At least one person suggested Black Mask, recent star of Batman RIP, building off of that story line, and exposing Thomas and Martha Wayne as careless sex fiends and social deviants to attempt to draw Bruce out and ruin the legacy of both him and Batman. My response: A wonderful idea for a year-long story arc, a terrible idea for a two-and-a-half hour long movie. Too much premise needs to be established and that leaves too little action.

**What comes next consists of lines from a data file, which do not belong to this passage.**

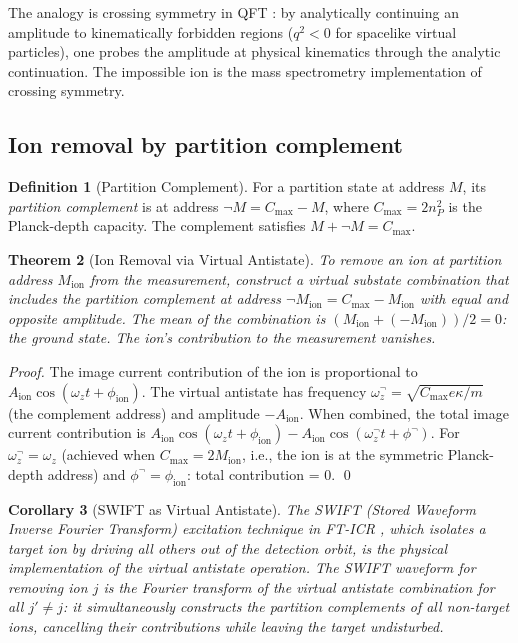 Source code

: \documentclass[twocolumn,10pt,a4paper]{article}
\theoremstyle{thmstyle}
\newtheorem{theorem}{Theorem}[section]
\newtheorem{corollary}[theorem]{Corollary}
\theoremstyle{definition}
\newtheorem{definition}[theorem]{Definition}
\theoremstyle{remark}
\newcommand{\Cmax}{C_{\max}}
\begin{document}
The analogy is crossing symmetry in QFT \citep{peskin1995}: by
analytically continuing an amplitude to kinematically forbidden regions
($q^2 < 0$ for spacelike virtual particles), one probes the amplitude
at physical kinematics through the analytic continuation. The impossible
ion is the mass spectrometry implementation of crossing symmetry.

\subsection{Ion removal by partition complement}

\begin{definition}[Partition Complement]
For a partition state at address $M$, its \emph{partition complement} is
at address $\lnot M = \Cmax - M$, where $\Cmax = 2n_P^2$ is the
Planck-depth capacity. The complement satisfies $M + \lnot M = \Cmax$.
\end{definition}

\begin{theorem}[Ion Removal via Virtual Antistate]
\label{thm:removal}
To remove an ion at partition address $M_{\text{ion}}$ from the
measurement, construct a virtual substate combination that includes
the partition complement at address $\lnot M_{\text{ion}} = \Cmax - M_{\text{ion}}$
with equal and opposite amplitude. The mean of the combination is
$(M_{\text{ion}} + (-M_{\text{ion}}))/2 = 0$: the ground state.
The ion's contribution to the measurement vanishes.
\end{theorem}

\begin{proof}
The image current contribution of the ion is proportional to
$A_{\text{ion}}\cos(\omega_z t + \phi_{\text{ion}})$. The virtual
antistate has frequency $\omega_z^{\lnot} = \sqrt{\Cmax e\kappa/m}$
(the complement address) and amplitude $-A_{\text{ion}}$. When
combined, the total image current contribution is
$A_{\text{ion}}\cos(\omega_z t + \phi_{\text{ion}}) - A_{\text{ion}}\cos(\omega_z^{\lnot} t + \phi^{\lnot})$.
For $\omega_z^{\lnot} = \omega_z$ (achieved when $\Cmax = 2M_{\text{ion}}$,
i.e., the ion is at the symmetric Planck-depth address) and
$\phi^{\lnot} = \phi_{\text{ion}}$: total contribution = 0. \qed
\end{proof}

\begin{corollary}[SWIFT as Virtual Antistate]
\label{cor:swift}
The SWIFT (Stored Waveform Inverse Fourier Transform) excitation technique
in FT-ICR \citep{swift1985}, which isolates a target ion by driving all
others out of the detection orbit, is the physical implementation of the
virtual antistate operation. The SWIFT waveform for removing ion $j$ is
the Fourier transform of the virtual antistate combination for all
$j' \neq j$: it simultaneously constructs the partition complements of
all non-target ions, cancelling their contributions while leaving the
target undisturbed.
\end{corollary}
\end{document}
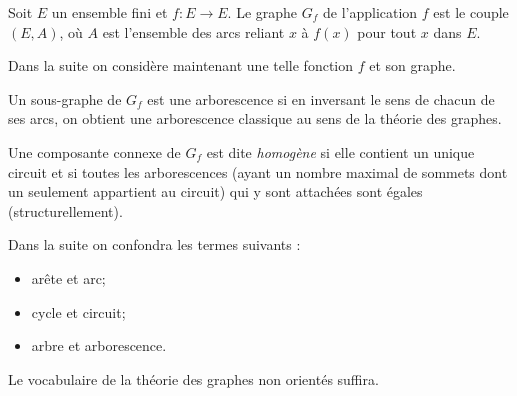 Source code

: \begin{definition}
Soit $E$ un ensemble fini et $f:E\rightarrow E$. Le graphe $G_f$ de l'application $f$ est le couple $(E, A)$, o\`u $A$ est l'ensemble des arcs reliant $x$ \`a $f(x)$ pour tout $x$ dans $E$.
\end{definition}

Dans la suite on consid\`ere maintenant une telle fonction $f$ et son graphe.

\begin{definition}[arborescence]
Un sous-graphe de $G_f$ est une arborescence si en inversant le sens de chacun de ses arcs, on obtient une arborescence classique au sens de la th\'eorie des graphes.
\end{definition}

\begin{definition}
Une composante connexe de $G_f$ est dite \emph{homog\`ene} si elle contient un unique circuit et si toutes les arborescences (ayant un nombre maximal de sommets dont un seulement appartient au circuit) qui y sont attach\'ees sont \'egales (structurellement).
\end{definition}

\begin{rem}
Dans la suite on confondra les termes suivants :
\begin{itemize}
\item ar\^ete et arc;
\item cycle et circuit;
\item arbre et arborescence.
\end{itemize}
Le vocabulaire de la th\'eorie des graphes non orient\'es suffira.
\end{rem}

Another one was Harley Quinn, which would be strictly off-limits due to the Joker association.
If you don’t think the studio is trying to avoid anything to do with the Joker, look at the fact that they killed Harvey Dent in the end of The Dark Knight. Why do that when a)Two-Face is awesome, b) the beginning of The Dark Knight proved that villains can continue to exist in the Nolan-verse (as opposed to being ruthlessly killed off in the Burton/Schumaker-verse) by having Cillian Murphy reprise Scarecrow for three or four minutes of screentime, and c) Aaron Eckhart was willing to do whatever they asked him to get even a bit part as Harvey in the third picture.
The news broke that Eckhart had been told by Nolan that Harvey was dead, even though he fell from a height that may not have killed him. Harvey’s origin was tied directly to the Joker and his presence in the sequel would remind people that the Joker was also left alive, hanging from the penthouse window of a half-constructed building, at the end of the last movie. Kill Harvey, no appearance. Joker’s legacy remains ambiguous, we move on to the next detective story. Bring Harley into the mix and you’re rubbing salted lemon juice into the Chelsea Grin wound Heath Ledger left behind.

Personally, I think Hush would have made an awesome villain, but he’s nothing without the grand conspiracy which surrounded his identity and nothing without the Riddler essentially behind it all. Not to mention the cavalcade of associated villains working, knowingly or not, in sync to make that arc quite possibly one of the best Bat-Stories of all time. It would be an Avengers Movie like feat to get that one up and running (considering that it included Superman as well) and would be a fanboy wet dream. At least for this particular nerd.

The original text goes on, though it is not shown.